**To do**
Restating every entry exactly is the whole task.

───── Source information

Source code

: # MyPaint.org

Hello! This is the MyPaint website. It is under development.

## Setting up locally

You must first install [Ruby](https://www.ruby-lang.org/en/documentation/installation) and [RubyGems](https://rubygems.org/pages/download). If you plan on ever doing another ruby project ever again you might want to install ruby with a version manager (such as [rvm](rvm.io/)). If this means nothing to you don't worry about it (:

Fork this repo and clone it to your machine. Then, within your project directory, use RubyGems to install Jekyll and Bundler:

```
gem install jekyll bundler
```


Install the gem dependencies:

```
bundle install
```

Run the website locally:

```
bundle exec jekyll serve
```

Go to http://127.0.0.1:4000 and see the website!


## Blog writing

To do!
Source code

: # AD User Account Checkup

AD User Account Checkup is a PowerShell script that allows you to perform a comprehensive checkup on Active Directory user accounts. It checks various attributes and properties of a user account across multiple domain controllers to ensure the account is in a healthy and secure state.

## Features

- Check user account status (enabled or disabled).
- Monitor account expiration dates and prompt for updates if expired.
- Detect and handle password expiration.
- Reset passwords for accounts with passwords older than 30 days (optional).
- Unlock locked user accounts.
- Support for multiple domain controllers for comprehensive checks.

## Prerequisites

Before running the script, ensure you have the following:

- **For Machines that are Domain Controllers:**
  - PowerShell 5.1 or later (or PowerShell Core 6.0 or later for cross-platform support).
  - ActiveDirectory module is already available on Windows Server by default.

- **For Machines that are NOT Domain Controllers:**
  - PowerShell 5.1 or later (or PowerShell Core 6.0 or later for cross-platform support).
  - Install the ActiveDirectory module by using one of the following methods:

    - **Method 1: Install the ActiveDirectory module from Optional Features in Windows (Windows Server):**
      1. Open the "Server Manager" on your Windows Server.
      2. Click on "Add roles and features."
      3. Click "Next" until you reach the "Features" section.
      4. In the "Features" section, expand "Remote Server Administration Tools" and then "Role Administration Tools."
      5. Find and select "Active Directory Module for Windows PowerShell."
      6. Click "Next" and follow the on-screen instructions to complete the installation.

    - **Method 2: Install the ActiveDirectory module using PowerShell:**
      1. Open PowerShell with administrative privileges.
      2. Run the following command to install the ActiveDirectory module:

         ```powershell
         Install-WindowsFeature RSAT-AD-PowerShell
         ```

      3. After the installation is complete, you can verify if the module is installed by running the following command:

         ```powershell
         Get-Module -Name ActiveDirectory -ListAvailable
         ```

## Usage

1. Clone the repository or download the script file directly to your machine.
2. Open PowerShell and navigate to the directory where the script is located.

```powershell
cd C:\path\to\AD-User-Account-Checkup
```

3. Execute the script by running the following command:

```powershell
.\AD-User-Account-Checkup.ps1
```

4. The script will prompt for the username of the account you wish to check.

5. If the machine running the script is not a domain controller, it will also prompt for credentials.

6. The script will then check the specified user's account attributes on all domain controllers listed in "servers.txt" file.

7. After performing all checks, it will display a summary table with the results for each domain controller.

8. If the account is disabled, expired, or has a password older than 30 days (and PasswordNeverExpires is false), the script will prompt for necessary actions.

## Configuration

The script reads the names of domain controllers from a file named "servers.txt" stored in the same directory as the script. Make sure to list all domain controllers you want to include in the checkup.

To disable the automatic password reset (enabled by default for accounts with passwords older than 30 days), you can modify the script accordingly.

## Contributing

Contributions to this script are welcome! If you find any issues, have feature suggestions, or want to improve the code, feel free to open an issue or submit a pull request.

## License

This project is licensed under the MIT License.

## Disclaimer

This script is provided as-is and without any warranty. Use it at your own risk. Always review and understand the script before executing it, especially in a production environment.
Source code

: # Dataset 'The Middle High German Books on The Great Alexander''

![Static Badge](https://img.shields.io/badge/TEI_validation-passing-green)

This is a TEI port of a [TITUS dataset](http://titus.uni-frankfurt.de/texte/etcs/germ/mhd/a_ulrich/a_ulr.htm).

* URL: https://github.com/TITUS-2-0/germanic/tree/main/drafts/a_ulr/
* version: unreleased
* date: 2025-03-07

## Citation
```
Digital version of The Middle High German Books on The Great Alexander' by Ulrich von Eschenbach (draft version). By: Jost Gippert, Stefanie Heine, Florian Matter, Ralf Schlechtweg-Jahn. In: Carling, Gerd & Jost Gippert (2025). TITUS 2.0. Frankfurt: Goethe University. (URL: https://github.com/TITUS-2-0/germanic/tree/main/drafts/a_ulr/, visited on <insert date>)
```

──────────

**Expected answer**
Source code

: # MyPaint.org

Hello! This is the MyPaint website. It is under development.

## Setting up locally

You must first install [Ruby](https://www.ruby-lang.org/en/documentation/installation) and [RubyGems](https://rubygems.org/pages/download). If you plan on ever doing another ruby project ever again you might want to install ruby with a version manager (such as [rvm](rvm.io/)). If this means nothing to you don't worry about it (:

Fork this repo and clone it to your machine. Then, within your project directory, use RubyGems to install Jekyll and Bundler:

```
gem install jekyll bundler
```


Install the gem dependencies:

```
bundle install
```

Run the website locally:

```
bundle exec jekyll serve
```

Go to http://127.0.0.1:4000 and see the website!


## Blog writing

To do!
Source code

: # AD User Account Checkup

AD User Account Checkup is a PowerShell script that allows you to perform a comprehensive checkup on Active Directory user accounts. It checks various attributes and properties of a user account across multiple domain controllers to ensure the account is in a healthy and secure state.

## Features

- Check user account status (enabled or disabled).
- Monitor account expiration dates and prompt for updates if expired.
- Detect and handle password expiration.
- Reset passwords for accounts with passwords older than 30 days (optional).
- Unlock locked user accounts.
- Support for multiple domain controllers for comprehensive checks.

## Prerequisites

Before running the script, ensure you have the following:

- **For Machines that are Domain Controllers:**
  - PowerShell 5.1 or later (or PowerShell Core 6.0 or later for cross-platform support).
  - ActiveDirectory module is already available on Windows Server by default.

- **For Machines that are NOT Domain Controllers:**
  - PowerShell 5.1 or later (or PowerShell Core 6.0 or later for cross-platform support).
  - Install the ActiveDirectory module by using one of the following methods:

    - **Method 1: Install the ActiveDirectory module from Optional Features in Windows (Windows Server):**
      1. Open the "Server Manager" on your Windows Server.
      2. Click on "Add roles and features."
      3. Click "Next" until you reach the "Features" section.
      4. In the "Features" section, expand "Remote Server Administration Tools" and then "Role Administration Tools."
      5. Find and select "Active Directory Module for Windows PowerShell."
      6. Click "Next" and follow the on-screen instructions to complete the installation.

    - **Method 2: Install the ActiveDirectory module using PowerShell:**
      1. Open PowerShell with administrative privileges.
      2. Run the following command to install the ActiveDirectory module:

         ```powershell
         Install-WindowsFeature RSAT-AD-PowerShell
         ```

      3. After the installation is complete, you can verify if the module is installed by running the following command:

         ```powershell
         Get-Module -Name ActiveDirectory -ListAvailable
         ```

## Usage

1. Clone the repository or download the script file directly to your machine.
2. Open PowerShell and navigate to the directory where the script is located.

```powershell
cd C:\path\to\AD-User-Account-Checkup
```

3. Execute the script by running the following command:

```powershell
.\AD-User-Account-Checkup.ps1
```

4. The script will prompt for the username of the account you wish to check.

5. If the machine running the script is not a domain controller, it will also prompt for credentials.

6. The script will then check the specified user's account attributes on all domain controllers listed in "servers.txt" file.

7. After performing all checks, it will display a summary table with the results for each domain controller.

8. If the account is disabled, expired, or has a password older than 30 days (and PasswordNeverExpires is false), the script will prompt for necessary actions.

## Configuration

The script reads the names of domain controllers from a file named "servers.txt" stored in the same directory as the script. Make sure to list all domain controllers you want to include in the checkup.

To disable the automatic password reset (enabled by default for accounts with passwords older than 30 days), you can modify the script accordingly.

## Contributing

Contributions to this script are welcome! If you find any issues, have feature suggestions, or want to improve the code, feel free to open an issue or submit a pull request.

## License

This project is licensed under the MIT License.

## Disclaimer

This script is provided as-is and without any warranty. Use it at your own risk. Always review and understand the script before executing it, especially in a production environment.
Source code

: # Dataset 'The Middle High German Books on The Great Alexander''

![Static Badge](https://img.shields.io/badge/TEI_validation-passing-green)

This is a TEI port of a [TITUS dataset](http://titus.uni-frankfurt.de/texte/etcs/germ/mhd/a_ulrich/a_ulr.htm).

* URL: https://github.com/TITUS-2-0/germanic/tree/main/drafts/a_ulr/
* version: unreleased
* date: 2025-03-07

## Citation
```
Digital version of The Middle High German Books on The Great Alexander' by Ulrich von Eschenbach (draft version). By: Jost Gippert, Stefanie Heine, Florian Matter, Ralf Schlechtweg-Jahn. In: Carling, Gerd & Jost Gippert (2025). TITUS 2.0. Frankfurt: Goethe University. (URL: https://github.com/TITUS-2-0/germanic/tree/main/drafts/a_ulr/, visited on <insert date>)
```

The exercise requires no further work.